» **Task details**
Take the lines below between the one holding "Wu A Proposition" and the one holding "Use the accepted", inclusive, and copy them exactly. Add nothing.

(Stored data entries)

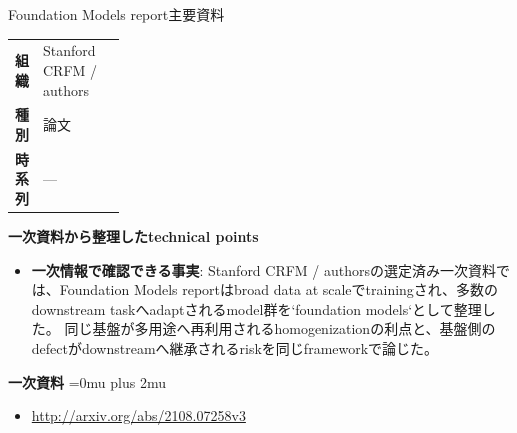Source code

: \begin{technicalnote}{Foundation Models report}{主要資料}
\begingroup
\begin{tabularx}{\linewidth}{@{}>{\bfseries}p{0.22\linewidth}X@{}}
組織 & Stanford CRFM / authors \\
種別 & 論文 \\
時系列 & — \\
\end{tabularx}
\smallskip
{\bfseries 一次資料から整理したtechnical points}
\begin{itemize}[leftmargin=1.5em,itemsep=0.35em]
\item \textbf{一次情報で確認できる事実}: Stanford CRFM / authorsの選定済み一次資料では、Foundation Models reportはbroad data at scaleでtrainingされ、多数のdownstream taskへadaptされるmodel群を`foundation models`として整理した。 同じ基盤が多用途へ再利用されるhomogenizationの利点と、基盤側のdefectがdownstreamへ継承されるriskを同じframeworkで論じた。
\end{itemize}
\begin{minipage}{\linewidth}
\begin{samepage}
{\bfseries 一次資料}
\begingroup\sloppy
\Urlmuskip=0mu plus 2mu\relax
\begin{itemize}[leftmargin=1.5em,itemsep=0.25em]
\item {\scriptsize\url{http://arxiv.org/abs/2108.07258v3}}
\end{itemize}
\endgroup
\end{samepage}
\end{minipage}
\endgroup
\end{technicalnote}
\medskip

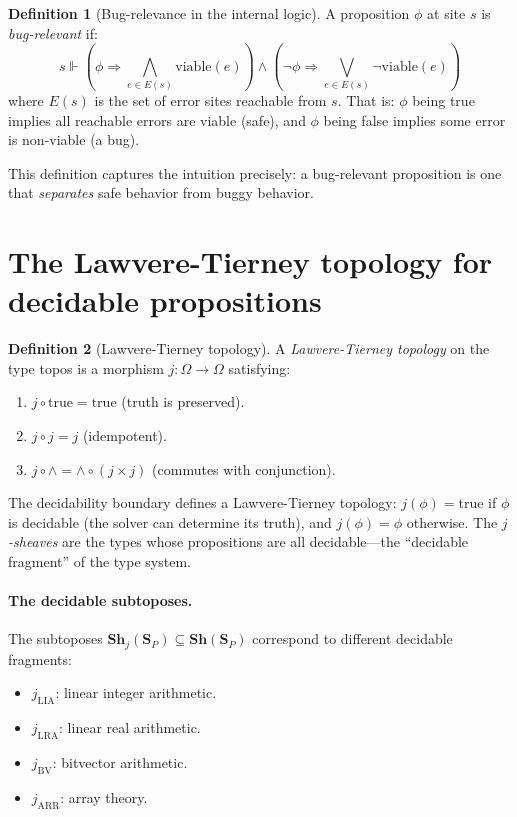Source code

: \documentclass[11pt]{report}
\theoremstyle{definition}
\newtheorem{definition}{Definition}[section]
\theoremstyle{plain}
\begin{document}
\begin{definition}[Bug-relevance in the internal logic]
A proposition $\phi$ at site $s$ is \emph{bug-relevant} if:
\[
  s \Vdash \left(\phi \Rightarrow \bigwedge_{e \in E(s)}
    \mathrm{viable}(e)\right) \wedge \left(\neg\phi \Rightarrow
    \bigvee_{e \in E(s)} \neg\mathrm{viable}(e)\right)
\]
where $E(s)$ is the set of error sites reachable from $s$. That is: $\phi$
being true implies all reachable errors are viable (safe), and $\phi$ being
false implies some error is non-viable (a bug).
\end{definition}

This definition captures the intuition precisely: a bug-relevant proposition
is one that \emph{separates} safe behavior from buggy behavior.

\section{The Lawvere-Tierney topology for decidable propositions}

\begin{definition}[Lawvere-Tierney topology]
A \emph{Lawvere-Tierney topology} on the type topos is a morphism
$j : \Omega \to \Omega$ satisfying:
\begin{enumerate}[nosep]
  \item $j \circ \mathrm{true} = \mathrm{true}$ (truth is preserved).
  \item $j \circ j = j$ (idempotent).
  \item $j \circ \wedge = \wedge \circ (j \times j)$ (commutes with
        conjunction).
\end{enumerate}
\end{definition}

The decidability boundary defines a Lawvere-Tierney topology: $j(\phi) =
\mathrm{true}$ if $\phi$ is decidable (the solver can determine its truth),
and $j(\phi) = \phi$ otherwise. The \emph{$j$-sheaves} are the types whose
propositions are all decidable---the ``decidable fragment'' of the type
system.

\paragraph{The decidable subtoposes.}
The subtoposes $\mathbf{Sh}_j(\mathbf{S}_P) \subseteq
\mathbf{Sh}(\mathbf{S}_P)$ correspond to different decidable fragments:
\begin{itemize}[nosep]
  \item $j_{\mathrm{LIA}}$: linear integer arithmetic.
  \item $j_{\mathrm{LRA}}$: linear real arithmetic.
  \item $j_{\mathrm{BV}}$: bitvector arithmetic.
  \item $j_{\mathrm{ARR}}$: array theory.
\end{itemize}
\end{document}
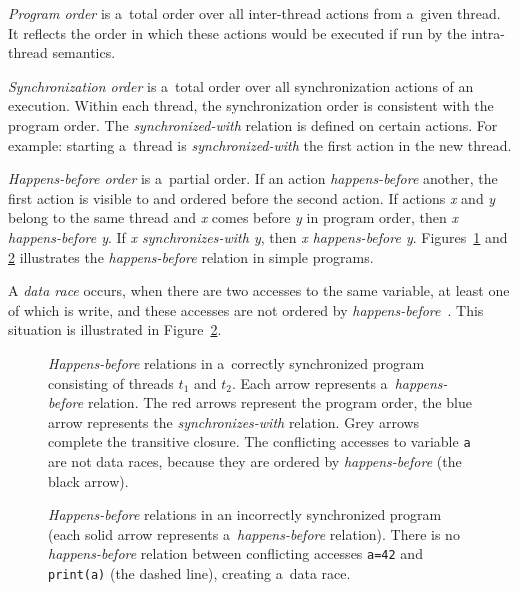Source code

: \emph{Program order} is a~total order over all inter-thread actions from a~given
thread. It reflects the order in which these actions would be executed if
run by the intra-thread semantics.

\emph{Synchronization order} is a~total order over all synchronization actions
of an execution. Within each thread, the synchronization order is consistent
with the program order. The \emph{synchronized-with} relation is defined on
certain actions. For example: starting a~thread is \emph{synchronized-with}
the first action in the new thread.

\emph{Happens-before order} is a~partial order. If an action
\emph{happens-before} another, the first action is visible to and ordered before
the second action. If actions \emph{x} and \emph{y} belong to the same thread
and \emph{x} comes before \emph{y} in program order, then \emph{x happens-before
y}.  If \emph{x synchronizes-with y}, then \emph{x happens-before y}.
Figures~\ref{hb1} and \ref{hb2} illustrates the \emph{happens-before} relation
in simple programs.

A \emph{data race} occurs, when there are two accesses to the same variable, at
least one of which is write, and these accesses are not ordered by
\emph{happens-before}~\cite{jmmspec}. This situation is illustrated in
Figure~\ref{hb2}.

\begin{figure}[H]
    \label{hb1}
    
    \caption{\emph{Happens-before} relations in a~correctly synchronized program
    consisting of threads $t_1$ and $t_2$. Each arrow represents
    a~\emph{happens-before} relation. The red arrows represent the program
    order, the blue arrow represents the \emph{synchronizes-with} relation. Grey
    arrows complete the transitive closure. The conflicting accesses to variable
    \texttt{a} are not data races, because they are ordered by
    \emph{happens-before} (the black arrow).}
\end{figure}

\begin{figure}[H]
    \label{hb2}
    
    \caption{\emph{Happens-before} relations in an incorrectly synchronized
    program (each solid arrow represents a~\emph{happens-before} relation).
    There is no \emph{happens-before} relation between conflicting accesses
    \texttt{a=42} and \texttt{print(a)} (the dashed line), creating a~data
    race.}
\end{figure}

==

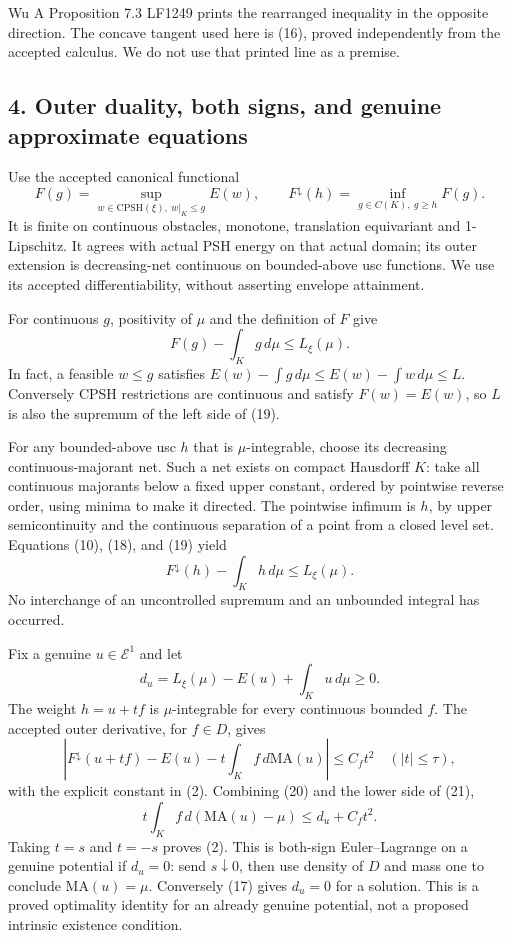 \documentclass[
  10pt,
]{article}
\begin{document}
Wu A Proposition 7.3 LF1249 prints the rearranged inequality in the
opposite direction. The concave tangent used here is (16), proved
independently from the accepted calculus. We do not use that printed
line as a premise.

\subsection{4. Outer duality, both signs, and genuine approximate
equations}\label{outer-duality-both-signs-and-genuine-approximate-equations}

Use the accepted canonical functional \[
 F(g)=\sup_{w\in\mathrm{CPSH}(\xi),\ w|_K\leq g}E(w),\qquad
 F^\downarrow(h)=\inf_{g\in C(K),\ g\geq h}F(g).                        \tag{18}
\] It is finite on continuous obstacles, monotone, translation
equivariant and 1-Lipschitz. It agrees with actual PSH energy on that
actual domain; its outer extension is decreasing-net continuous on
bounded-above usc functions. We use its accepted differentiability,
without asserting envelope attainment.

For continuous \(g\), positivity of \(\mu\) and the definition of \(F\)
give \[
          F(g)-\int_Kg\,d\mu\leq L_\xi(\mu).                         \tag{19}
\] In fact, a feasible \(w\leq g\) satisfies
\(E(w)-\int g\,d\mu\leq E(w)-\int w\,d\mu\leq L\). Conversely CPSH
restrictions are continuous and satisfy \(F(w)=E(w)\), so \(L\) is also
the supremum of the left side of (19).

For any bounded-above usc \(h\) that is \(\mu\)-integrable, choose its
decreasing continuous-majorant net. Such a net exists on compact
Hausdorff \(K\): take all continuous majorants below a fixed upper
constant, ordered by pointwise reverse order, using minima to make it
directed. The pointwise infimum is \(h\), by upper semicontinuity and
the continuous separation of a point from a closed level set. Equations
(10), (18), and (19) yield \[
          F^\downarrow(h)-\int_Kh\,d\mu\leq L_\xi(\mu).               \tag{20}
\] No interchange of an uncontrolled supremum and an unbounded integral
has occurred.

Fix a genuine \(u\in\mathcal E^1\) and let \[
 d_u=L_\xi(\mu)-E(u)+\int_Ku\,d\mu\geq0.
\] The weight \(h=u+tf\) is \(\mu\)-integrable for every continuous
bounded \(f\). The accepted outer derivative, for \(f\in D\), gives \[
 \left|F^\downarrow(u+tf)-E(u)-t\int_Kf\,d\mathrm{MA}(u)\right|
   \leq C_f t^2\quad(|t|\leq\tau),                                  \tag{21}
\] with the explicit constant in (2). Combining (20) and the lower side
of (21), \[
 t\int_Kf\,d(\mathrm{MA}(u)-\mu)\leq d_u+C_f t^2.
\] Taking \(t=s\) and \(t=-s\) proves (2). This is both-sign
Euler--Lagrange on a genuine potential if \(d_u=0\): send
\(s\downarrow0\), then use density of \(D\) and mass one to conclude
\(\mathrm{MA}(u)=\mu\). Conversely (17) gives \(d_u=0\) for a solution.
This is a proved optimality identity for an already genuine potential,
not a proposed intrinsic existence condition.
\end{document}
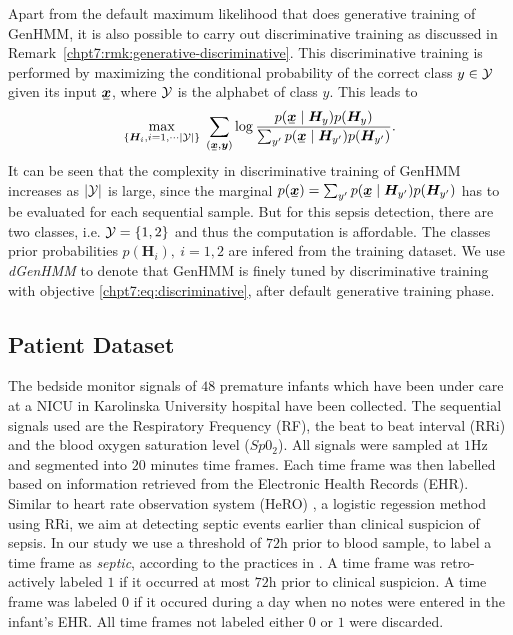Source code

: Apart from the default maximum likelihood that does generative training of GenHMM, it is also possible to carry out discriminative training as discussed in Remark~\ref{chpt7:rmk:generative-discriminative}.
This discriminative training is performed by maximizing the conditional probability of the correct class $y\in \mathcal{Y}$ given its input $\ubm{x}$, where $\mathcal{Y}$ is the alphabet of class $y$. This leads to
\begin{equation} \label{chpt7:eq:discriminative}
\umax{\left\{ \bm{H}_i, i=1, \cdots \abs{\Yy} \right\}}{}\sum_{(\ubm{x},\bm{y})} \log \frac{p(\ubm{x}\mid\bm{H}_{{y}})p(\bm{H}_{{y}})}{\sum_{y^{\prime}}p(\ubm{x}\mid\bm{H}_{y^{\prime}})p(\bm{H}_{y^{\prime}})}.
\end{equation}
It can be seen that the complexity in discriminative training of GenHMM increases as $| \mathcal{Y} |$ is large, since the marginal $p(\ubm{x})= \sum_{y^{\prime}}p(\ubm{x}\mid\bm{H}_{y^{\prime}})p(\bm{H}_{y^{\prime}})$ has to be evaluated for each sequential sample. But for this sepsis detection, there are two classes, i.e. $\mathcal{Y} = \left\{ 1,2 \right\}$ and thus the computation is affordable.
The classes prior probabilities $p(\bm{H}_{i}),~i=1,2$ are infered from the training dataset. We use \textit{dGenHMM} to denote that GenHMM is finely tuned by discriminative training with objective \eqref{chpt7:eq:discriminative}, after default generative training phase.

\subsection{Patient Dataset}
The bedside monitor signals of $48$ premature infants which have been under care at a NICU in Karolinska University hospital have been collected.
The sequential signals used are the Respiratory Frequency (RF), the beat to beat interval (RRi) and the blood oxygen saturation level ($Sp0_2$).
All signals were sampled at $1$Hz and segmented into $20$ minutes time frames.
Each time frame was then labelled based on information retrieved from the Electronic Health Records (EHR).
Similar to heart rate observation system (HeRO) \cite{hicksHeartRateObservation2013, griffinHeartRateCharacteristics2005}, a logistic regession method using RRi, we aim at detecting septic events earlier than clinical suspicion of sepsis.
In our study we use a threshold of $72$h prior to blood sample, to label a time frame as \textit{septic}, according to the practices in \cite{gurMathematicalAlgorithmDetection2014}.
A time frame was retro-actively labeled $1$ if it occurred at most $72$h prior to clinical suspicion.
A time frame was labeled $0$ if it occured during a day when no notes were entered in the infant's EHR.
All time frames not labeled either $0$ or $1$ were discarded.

---

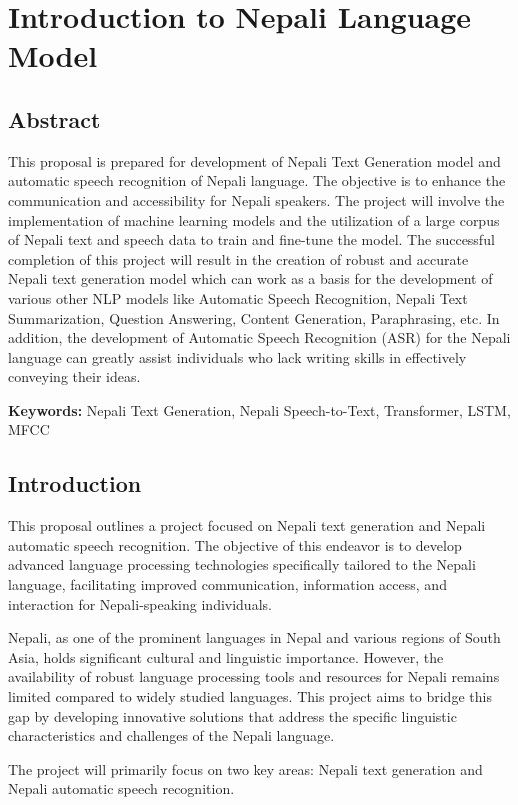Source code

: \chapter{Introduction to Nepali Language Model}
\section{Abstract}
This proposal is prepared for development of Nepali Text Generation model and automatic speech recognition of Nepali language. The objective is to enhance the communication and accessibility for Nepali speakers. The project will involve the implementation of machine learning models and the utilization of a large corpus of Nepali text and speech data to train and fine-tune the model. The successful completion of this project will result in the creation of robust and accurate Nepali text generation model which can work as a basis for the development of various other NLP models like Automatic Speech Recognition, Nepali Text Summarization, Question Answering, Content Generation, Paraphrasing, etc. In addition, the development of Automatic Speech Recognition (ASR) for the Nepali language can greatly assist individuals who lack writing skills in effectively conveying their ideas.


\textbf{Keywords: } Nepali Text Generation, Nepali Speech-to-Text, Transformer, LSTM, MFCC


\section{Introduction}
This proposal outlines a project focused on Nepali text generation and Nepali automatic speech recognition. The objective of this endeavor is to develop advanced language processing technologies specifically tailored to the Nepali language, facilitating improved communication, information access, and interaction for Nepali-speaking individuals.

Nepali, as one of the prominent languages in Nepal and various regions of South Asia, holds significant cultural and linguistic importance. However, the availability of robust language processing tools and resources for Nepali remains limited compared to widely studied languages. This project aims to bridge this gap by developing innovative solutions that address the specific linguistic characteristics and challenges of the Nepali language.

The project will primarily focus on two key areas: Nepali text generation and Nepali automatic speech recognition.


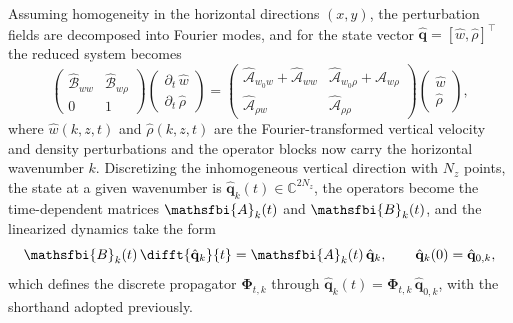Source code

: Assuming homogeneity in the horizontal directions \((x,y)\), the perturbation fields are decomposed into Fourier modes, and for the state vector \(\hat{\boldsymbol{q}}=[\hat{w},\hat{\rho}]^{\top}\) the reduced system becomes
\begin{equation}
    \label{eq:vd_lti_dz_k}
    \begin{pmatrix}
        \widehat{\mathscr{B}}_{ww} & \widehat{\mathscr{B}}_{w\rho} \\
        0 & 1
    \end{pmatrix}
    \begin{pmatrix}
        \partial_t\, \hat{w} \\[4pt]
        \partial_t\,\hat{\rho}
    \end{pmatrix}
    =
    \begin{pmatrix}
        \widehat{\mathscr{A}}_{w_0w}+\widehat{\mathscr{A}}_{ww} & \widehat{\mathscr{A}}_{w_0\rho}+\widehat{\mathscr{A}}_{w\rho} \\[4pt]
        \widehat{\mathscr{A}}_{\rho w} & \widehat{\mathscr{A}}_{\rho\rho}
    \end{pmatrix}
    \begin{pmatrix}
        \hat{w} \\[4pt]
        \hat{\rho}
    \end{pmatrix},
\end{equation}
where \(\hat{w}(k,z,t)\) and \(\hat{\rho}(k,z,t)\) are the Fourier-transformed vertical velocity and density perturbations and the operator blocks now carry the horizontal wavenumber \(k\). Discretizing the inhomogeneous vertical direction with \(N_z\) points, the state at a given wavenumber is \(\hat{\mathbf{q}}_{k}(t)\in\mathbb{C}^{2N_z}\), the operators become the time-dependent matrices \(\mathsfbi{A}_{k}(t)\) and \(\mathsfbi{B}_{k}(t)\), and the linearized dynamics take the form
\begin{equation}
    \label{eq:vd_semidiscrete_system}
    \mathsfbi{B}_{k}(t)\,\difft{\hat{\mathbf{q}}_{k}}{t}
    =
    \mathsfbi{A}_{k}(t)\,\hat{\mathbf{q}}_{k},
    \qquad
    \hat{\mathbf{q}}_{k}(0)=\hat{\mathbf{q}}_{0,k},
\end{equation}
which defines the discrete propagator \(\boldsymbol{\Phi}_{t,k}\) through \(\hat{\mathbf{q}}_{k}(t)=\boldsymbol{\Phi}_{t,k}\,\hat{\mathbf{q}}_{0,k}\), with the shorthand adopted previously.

» **Task output**
Wu A Proposition 7.3 LF1249 prints the rearranged inequality in the
opposite direction. The concave tangent used here is (16), proved
independently from the accepted calculus. We do not use that printed
line as a premise.

\subsection{4. Outer duality, both signs, and genuine approximate
equations}\label{outer-duality-both-signs-and-genuine-approximate-equations}

Use the accepted canonical functional \[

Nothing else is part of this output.